(Items from a dataset)
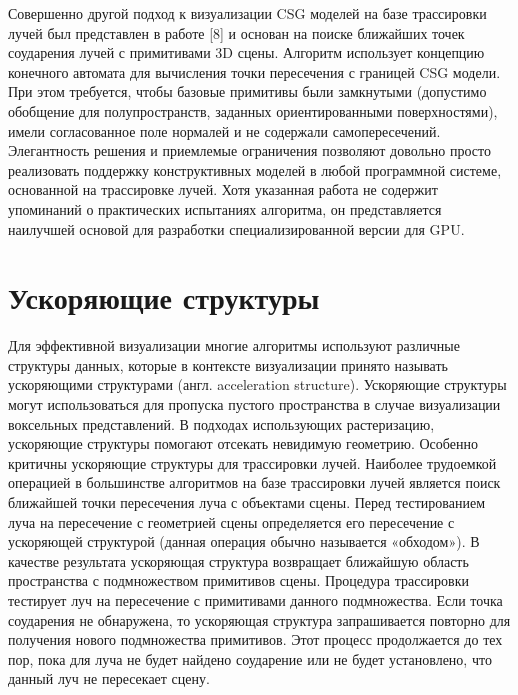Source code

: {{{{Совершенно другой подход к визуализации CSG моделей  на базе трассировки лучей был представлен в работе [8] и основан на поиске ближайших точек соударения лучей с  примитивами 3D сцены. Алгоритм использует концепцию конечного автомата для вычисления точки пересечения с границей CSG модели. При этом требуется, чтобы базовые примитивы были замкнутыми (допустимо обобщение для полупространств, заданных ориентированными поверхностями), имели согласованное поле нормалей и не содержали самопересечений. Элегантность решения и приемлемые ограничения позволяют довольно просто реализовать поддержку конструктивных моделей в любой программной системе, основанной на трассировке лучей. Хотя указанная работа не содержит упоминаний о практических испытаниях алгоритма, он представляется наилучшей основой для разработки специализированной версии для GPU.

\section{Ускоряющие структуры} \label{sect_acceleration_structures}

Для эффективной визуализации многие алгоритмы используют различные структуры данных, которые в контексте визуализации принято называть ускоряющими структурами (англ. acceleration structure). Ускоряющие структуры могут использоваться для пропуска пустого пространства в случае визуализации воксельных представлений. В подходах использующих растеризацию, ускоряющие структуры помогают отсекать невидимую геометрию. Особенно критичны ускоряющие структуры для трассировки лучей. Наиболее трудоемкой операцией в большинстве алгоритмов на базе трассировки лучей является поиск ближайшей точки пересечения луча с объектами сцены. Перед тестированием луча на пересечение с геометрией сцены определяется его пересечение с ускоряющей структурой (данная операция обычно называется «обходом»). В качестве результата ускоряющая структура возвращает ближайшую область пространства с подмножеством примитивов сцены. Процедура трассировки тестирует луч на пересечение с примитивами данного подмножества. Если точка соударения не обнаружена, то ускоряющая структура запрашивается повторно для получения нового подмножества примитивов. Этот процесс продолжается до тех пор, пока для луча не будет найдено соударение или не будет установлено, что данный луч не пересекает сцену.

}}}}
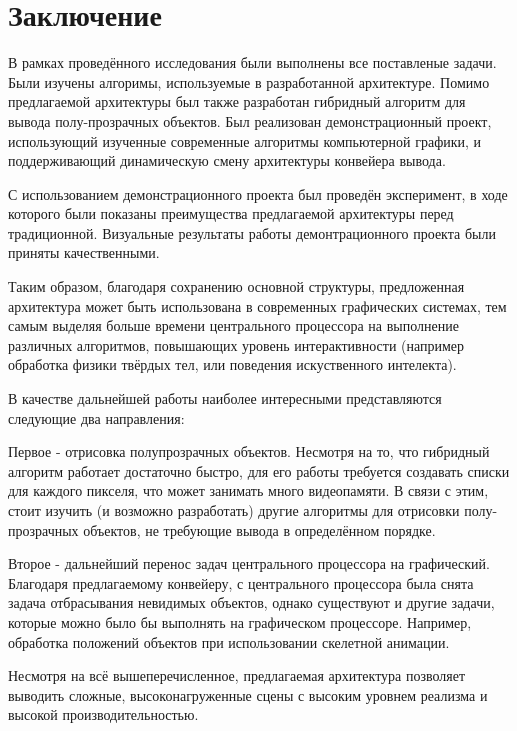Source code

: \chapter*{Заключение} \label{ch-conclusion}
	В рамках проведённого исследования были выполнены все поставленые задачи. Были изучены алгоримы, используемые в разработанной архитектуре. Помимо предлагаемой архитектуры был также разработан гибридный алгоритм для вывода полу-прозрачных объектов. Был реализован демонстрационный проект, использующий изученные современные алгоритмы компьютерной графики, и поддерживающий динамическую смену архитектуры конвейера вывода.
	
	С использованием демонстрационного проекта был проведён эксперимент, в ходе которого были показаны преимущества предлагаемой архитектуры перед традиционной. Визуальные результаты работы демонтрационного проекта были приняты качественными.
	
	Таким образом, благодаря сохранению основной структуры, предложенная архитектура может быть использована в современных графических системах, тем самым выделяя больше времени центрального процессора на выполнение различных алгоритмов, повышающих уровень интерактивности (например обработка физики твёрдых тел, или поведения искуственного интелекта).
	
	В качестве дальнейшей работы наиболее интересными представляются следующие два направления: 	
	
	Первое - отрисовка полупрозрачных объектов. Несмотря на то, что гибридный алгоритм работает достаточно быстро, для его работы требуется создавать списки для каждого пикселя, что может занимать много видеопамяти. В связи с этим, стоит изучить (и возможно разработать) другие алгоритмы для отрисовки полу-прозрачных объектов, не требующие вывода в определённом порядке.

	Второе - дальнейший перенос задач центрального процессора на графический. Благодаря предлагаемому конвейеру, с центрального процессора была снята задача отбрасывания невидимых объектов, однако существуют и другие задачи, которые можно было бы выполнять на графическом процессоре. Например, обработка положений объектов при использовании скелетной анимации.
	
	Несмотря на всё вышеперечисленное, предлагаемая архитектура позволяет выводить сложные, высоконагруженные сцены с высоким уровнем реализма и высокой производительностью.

● **What you have to do**
Print exactly the lines above, between the one holding "В качестве дальнейшей" and the one holding "Первое - отрисовка", inclusive, and nothing besides.

● **Response to the task**
	В качестве дальнейшей работы наиболее интересными представляются следующие два направления: 	
	
	Первое - отрисовка полупрозрачных объектов. Несмотря на то, что гибридный алгоритм работает достаточно быстро, для его работы требуется создавать списки для каждого пикселя, что может занимать много видеопамяти. В связи с этим, стоит изучить (и возможно разработать) другие алгоритмы для отрисовки полу-прозрачных объектов, не требующие вывода в определённом порядке.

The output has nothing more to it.